At the time it was not understood that volcanic eruptions halfway around the world could have such dramatic effects on the climate of the North Atlantic. Most of those people hadn't even heard of the volcanoes that had errupted, let alone know that they caused the weather shift. As such, they feared the same thing may happen again in subsequent years. Also, it's important to remember that, for all intents and purposes, they lived through three winters back-to-back. There was a normal winter from 1815-1816, which gave way to another "winter" in the summer of 1816, which led right into the winter of 1816-1817.

Imagine seeing snow storms for about 18 consecutive months.

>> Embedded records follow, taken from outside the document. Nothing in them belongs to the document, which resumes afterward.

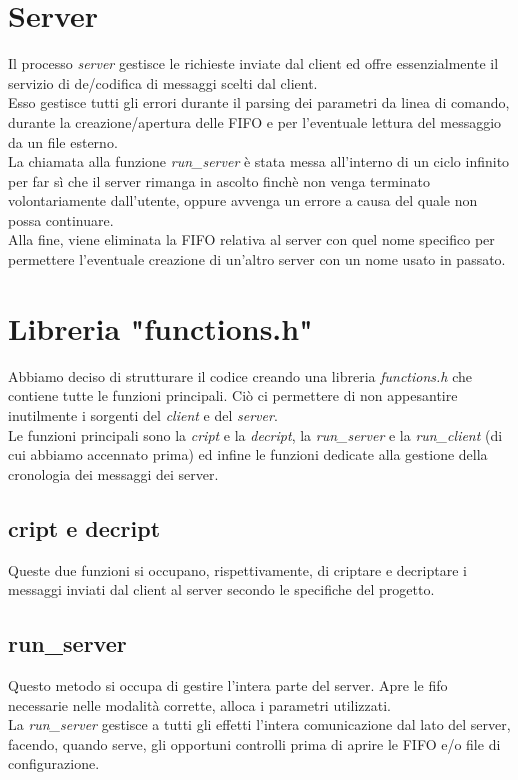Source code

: \documentclass[a4paper,9pt]{article}
\begin{document}
\section{Server}
Il processo \emph{server} gestisce le richieste inviate dal client ed offre essenzialmente il servizio di de/codifica di messaggi scelti dal client.\\
Esso gestisce tutti gli errori durante il parsing dei parametri da linea di comando, durante la creazione/apertura delle FIFO e per l'eventuale lettura del messaggio da un file esterno.\\
La chiamata alla funzione \emph{run\_server} è stata messa all'interno di un ciclo infinito per far sì che il server rimanga in ascolto finchè non venga terminato volontariamente dall'utente, oppure avvenga un errore a causa del quale non possa continuare.\\
Alla fine, viene eliminata la FIFO relativa al server con quel nome specifico per permettere l'eventuale creazione di un'altro server con un nome usato in passato.

\section{Libreria "functions.h"}
Abbiamo deciso di strutturare il codice creando una libreria \emph{functions.h} che contiene tutte le funzioni principali. Ciò ci permettere di non appesantire inutilmente i sorgenti del \emph{client} e del \emph{server}.\\
Le funzioni principali sono la \emph{cript} e la \emph{decript}, la \emph{run\_server} e la \emph{run\_client} (di cui abbiamo accennato prima) ed infine le funzioni dedicate alla gestione della cronologia dei messaggi dei server.
\subsection{cript e decript}
Queste due funzioni si occupano, rispettivamente, di criptare e decriptare i messaggi inviati dal client al server secondo le specifiche del progetto.
\subsection{run\_server}
Questo metodo si occupa di gestire l'intera parte del server. Apre le fifo necessarie nelle modalità corrette, alloca i parametri utilizzati.\\ 
La \emph{run\_server} gestisce a tutti gli effetti l'intera comunicazione dal lato del server, facendo, quando serve, gli opportuni controlli prima di aprire le FIFO e/o file di configurazione.
\end{document}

Obviously you haven't lived in Calgary. My favourite paragraph: "Rapid, dramatic temperature swings were common, with temperatures sometimes reverting from normal or above-normal summer temperatures as high as 95 °F (35 °C) to near-freezing within hours." What's so strange about that? --Charlene 11:04, 21 March 2007 (UTC)
It's not strange in Calgary, but Calgary is unique due to Chinook winds blowing off the Rockies. Calgary is affected by this phenomenon more than anywhere else in the world. Such temperature swings are extremely rare outside of Calgary and surrounding areas. D O N D E groovily Talk to me 03:16, 2 March 2011 (UTC)

Weasel Words[edit]

This "Some believe..." stuff should not be added to this article. Source it or leave it out. Mexcellent 22:03, 30 June 2006 (UTC)


I've added a {{globalize}} template to the article because ALL the examples of the effects of the volcano come from Europe and North America. What were the effects in South America? And Africa? And China? And Japan? And everywhere else outside E/NA. This article won't be adequate until these facts are included. Mikker (...) 02:15, 20 October 2006 (UTC)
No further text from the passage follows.